> [WORK TO BE COMPLETED]:
Report all lines in the records that hold the string "Barat".
INPUT FOR THIS TASK below:
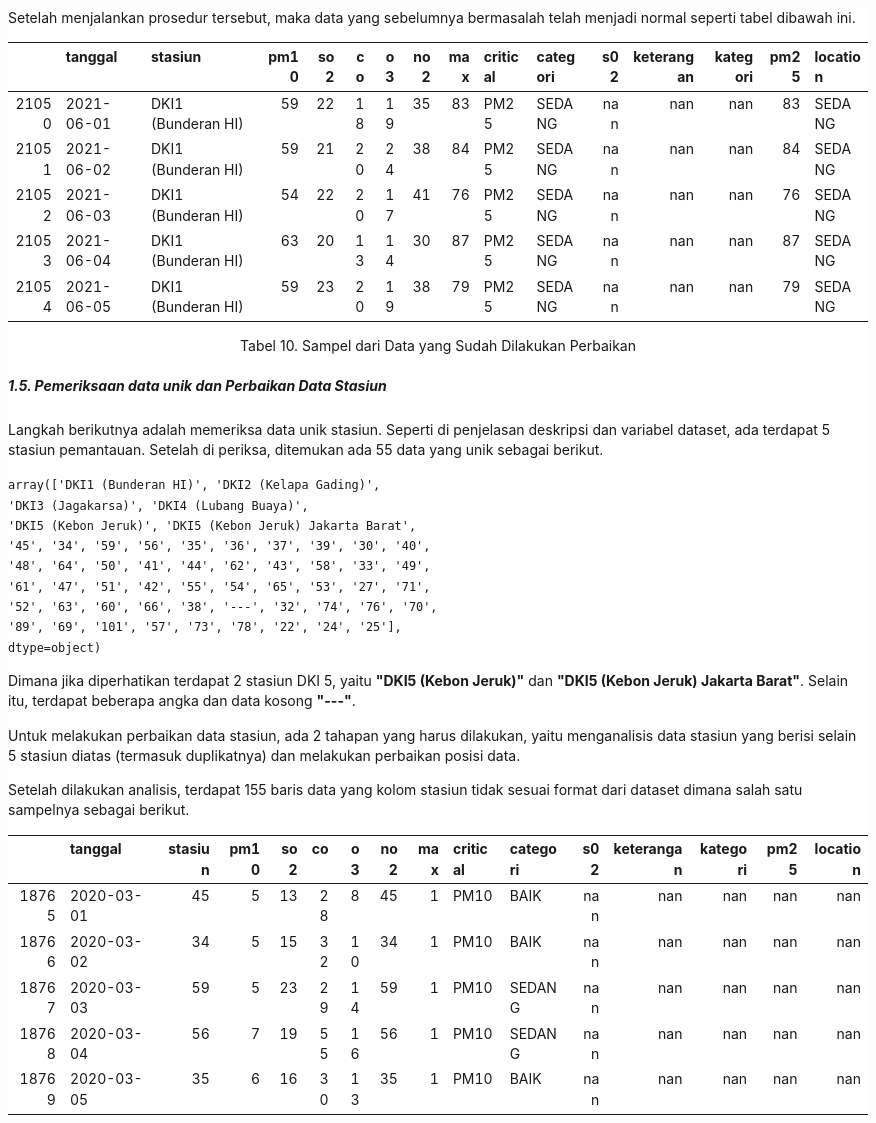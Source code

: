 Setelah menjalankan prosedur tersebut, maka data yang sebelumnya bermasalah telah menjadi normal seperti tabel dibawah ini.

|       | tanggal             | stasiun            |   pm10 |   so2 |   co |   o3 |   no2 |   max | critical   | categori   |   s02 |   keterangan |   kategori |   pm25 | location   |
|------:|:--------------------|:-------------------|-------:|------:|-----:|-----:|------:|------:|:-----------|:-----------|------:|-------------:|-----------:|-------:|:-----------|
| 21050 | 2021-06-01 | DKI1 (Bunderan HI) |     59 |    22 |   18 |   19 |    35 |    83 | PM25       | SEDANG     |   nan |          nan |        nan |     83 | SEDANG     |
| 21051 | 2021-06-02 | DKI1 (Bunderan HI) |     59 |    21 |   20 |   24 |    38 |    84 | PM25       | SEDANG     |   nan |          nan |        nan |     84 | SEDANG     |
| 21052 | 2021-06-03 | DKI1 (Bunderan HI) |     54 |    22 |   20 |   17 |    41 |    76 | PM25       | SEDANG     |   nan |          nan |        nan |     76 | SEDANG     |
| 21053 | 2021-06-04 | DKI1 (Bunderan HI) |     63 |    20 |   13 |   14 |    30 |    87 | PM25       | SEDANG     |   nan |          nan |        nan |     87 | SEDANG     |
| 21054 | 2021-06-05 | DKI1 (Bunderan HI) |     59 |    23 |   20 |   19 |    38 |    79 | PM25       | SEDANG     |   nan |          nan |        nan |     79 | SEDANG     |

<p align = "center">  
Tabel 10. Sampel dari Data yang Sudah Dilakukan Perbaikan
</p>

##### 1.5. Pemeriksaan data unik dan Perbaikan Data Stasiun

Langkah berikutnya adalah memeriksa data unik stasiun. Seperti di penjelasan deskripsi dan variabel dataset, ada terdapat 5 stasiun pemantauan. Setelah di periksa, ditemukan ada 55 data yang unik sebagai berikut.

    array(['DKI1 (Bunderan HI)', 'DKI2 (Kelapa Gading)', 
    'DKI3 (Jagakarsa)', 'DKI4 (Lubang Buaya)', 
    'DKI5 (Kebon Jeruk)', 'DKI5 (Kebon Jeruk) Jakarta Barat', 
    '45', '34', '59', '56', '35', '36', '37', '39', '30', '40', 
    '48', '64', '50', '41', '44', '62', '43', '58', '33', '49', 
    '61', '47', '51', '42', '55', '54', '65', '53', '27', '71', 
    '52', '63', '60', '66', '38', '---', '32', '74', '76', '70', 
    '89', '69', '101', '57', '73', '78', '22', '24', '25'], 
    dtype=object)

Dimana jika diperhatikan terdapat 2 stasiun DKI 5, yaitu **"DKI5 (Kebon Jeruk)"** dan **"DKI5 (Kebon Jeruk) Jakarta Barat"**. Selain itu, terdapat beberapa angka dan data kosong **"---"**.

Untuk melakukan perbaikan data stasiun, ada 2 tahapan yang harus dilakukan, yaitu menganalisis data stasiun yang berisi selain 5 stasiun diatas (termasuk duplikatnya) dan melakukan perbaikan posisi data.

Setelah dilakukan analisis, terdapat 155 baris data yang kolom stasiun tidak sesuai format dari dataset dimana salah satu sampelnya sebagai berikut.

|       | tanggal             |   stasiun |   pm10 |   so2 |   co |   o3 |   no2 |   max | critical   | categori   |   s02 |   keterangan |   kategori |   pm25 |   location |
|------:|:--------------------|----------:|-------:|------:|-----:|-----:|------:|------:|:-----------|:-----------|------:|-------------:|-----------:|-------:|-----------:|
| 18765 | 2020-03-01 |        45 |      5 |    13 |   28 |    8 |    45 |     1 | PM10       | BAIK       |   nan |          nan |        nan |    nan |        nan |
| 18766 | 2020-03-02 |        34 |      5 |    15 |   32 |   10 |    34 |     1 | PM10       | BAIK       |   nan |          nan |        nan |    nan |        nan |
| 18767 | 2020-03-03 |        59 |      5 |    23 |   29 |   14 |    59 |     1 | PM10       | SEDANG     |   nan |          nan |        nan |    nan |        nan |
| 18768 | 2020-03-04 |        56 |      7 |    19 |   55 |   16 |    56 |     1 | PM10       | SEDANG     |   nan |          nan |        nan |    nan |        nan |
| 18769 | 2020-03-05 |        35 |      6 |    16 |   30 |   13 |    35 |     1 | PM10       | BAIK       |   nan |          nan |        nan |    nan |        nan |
End of INPUT FOR THIS TASK.
> [RESPONSE TO THIS EXERCISE]:
    'DKI5 (Kebon Jeruk)', 'DKI5 (Kebon Jeruk) Jakarta Barat', 
Dimana jika diperhatikan terdapat 2 stasiun DKI 5, yaitu **"DKI5 (Kebon Jeruk)"** dan **"DKI5 (Kebon Jeruk) Jakarta Barat"**. Selain itu, terdapat beberapa angka dan data kosong **"---"**.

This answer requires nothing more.